Input data ->
**********

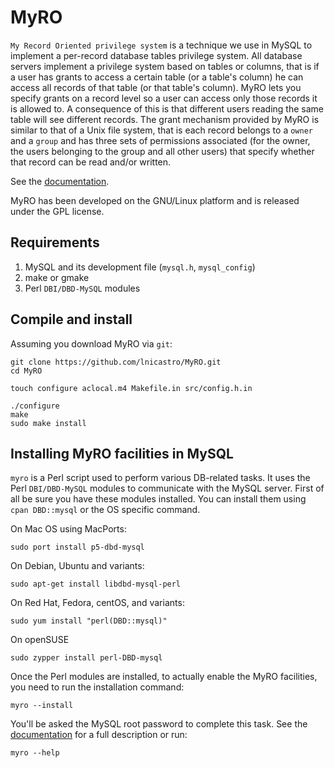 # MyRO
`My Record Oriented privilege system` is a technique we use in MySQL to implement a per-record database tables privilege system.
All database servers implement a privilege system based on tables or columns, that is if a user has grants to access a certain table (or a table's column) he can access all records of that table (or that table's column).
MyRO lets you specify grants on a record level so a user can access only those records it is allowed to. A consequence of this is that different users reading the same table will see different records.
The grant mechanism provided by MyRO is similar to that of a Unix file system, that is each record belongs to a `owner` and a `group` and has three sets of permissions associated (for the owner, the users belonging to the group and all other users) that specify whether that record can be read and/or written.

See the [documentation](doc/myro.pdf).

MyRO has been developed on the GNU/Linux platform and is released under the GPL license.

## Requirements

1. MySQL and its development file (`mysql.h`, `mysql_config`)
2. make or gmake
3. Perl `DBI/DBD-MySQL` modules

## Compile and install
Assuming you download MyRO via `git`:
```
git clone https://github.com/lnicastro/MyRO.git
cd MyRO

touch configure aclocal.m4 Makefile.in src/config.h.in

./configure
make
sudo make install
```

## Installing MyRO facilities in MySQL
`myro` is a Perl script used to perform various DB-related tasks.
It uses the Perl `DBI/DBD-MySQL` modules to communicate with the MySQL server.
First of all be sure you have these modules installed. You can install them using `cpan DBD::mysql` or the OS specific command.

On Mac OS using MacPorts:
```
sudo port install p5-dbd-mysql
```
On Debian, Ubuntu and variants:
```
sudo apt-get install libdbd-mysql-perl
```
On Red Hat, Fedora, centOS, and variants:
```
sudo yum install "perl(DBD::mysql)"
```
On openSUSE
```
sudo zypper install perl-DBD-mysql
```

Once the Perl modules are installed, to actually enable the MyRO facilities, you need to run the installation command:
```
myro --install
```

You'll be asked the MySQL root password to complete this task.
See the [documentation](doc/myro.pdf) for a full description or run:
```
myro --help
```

**********

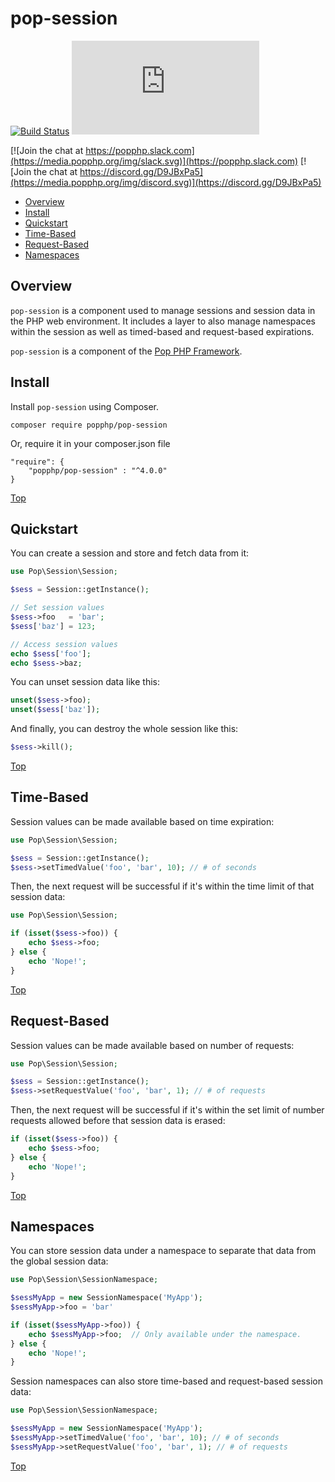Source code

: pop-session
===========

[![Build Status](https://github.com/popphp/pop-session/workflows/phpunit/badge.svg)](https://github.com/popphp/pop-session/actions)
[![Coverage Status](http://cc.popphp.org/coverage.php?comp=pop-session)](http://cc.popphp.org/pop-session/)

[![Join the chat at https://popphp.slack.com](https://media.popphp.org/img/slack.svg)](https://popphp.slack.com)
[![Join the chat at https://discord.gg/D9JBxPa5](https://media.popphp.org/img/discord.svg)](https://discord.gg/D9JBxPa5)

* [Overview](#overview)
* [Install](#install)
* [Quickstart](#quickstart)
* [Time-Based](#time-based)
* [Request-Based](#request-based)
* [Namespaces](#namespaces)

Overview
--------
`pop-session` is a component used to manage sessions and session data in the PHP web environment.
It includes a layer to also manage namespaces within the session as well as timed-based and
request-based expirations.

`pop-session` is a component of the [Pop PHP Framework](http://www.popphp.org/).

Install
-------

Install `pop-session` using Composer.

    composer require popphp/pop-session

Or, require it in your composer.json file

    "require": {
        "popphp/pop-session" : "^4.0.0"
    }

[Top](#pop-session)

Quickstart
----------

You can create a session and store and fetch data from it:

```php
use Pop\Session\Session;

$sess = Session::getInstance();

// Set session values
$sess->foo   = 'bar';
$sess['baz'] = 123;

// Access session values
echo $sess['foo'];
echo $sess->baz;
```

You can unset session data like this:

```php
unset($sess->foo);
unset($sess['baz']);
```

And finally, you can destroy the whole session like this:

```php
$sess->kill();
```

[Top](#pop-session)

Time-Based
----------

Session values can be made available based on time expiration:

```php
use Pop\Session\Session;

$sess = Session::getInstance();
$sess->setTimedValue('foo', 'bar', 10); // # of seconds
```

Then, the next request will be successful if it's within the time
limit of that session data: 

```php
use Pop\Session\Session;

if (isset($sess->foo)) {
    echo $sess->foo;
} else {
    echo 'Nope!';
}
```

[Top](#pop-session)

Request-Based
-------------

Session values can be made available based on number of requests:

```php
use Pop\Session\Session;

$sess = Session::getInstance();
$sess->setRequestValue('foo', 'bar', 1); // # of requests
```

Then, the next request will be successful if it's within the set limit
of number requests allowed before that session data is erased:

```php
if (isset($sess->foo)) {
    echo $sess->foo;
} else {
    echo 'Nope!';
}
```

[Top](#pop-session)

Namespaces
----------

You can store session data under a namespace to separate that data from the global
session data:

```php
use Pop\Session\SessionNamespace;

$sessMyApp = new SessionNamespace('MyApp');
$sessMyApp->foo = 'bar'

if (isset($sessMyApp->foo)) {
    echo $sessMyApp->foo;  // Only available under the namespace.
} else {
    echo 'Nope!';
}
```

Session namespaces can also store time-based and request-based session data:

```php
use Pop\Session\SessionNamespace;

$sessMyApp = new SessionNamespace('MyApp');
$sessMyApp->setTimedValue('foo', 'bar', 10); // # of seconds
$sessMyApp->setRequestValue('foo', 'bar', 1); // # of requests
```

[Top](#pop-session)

**********

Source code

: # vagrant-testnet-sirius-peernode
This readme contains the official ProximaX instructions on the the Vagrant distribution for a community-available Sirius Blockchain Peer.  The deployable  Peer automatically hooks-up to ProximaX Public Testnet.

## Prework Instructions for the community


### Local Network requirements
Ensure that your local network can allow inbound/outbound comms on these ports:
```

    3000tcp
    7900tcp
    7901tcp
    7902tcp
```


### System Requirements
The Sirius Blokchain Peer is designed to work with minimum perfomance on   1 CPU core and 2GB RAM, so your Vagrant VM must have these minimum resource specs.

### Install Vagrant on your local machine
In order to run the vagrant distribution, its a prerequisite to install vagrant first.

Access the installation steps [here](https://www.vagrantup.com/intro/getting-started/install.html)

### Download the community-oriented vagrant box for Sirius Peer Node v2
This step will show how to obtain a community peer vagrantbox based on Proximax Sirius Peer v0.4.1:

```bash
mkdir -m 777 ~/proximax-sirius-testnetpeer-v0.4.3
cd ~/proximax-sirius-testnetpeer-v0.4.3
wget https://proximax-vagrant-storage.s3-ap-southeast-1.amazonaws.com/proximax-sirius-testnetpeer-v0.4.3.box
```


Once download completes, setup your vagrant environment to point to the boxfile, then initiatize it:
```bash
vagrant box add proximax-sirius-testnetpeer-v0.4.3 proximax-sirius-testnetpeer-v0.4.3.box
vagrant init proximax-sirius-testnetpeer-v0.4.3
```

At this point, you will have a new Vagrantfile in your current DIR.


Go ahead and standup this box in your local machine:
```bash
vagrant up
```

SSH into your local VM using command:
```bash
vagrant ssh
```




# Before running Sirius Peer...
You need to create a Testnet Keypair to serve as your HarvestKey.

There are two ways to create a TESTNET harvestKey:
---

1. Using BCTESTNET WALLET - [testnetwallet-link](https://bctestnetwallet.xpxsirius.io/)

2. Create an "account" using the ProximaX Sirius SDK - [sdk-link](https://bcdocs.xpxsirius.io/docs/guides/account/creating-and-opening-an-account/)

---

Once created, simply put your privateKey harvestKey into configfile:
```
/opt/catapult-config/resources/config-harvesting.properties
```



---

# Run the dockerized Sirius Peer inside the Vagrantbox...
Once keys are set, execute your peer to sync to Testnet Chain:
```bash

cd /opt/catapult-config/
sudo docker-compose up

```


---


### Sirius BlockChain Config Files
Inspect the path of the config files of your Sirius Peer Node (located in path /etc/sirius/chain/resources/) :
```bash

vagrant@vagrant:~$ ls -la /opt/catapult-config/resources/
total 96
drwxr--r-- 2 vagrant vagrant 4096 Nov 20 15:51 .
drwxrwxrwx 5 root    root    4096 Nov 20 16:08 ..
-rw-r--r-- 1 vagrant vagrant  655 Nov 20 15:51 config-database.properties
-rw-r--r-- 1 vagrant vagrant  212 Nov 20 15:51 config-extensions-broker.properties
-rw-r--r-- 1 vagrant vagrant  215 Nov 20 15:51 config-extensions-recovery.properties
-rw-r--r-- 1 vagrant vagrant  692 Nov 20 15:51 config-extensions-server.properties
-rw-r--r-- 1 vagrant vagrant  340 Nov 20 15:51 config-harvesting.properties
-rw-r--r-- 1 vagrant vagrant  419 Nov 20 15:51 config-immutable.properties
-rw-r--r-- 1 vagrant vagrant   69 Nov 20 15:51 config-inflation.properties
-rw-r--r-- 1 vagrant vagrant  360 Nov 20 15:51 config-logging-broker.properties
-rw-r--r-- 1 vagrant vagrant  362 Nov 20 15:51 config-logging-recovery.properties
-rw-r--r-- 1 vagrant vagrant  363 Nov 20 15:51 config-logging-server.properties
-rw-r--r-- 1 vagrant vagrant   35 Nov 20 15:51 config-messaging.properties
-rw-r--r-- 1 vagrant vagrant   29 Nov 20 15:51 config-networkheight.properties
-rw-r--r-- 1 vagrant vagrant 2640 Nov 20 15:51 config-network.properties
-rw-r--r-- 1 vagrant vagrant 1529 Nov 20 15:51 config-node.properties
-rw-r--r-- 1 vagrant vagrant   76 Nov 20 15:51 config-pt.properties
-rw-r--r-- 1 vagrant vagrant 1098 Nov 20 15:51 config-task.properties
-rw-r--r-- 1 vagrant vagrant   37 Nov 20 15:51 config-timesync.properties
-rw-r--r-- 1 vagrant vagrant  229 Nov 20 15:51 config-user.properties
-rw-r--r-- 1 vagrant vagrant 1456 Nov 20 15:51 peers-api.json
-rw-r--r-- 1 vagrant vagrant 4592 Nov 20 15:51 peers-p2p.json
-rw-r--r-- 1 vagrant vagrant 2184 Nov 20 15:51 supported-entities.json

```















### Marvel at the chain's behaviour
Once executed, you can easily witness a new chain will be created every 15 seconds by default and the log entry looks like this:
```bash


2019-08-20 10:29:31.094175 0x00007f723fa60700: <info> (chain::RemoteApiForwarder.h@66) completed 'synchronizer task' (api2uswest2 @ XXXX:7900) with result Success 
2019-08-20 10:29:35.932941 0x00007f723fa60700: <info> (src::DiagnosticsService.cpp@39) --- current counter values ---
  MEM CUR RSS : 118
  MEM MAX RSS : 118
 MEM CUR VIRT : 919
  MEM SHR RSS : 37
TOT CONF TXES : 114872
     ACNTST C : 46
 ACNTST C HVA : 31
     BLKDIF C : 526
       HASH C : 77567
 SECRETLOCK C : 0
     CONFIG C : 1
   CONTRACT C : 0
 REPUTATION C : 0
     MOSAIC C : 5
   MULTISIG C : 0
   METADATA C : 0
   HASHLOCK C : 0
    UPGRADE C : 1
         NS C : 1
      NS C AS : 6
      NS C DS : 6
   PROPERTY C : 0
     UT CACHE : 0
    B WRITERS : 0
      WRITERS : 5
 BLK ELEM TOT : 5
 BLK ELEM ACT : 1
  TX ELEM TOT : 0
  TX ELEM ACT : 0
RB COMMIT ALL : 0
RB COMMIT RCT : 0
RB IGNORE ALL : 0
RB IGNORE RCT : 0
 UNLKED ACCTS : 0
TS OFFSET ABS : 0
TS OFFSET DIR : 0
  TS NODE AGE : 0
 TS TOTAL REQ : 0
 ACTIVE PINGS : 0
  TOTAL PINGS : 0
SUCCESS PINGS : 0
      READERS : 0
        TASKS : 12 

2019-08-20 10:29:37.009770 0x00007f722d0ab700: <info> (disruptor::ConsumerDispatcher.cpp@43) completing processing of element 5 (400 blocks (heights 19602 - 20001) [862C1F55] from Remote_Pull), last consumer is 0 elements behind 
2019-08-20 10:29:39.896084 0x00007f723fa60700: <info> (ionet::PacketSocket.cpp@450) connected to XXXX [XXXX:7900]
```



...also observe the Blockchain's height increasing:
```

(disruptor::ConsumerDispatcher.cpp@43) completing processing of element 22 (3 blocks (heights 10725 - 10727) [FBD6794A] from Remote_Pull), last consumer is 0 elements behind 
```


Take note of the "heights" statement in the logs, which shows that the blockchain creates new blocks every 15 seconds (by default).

**********

The task ->
All lines above with "command" in them should be returned.

Completed exercise ->
First of all be sure you have these modules installed. You can install them using `cpan DBD::mysql` or the OS specific command.
Once the Perl modules are installed, to actually enable the MyRO facilities, you need to run the installation command:
SSH into your local VM using command:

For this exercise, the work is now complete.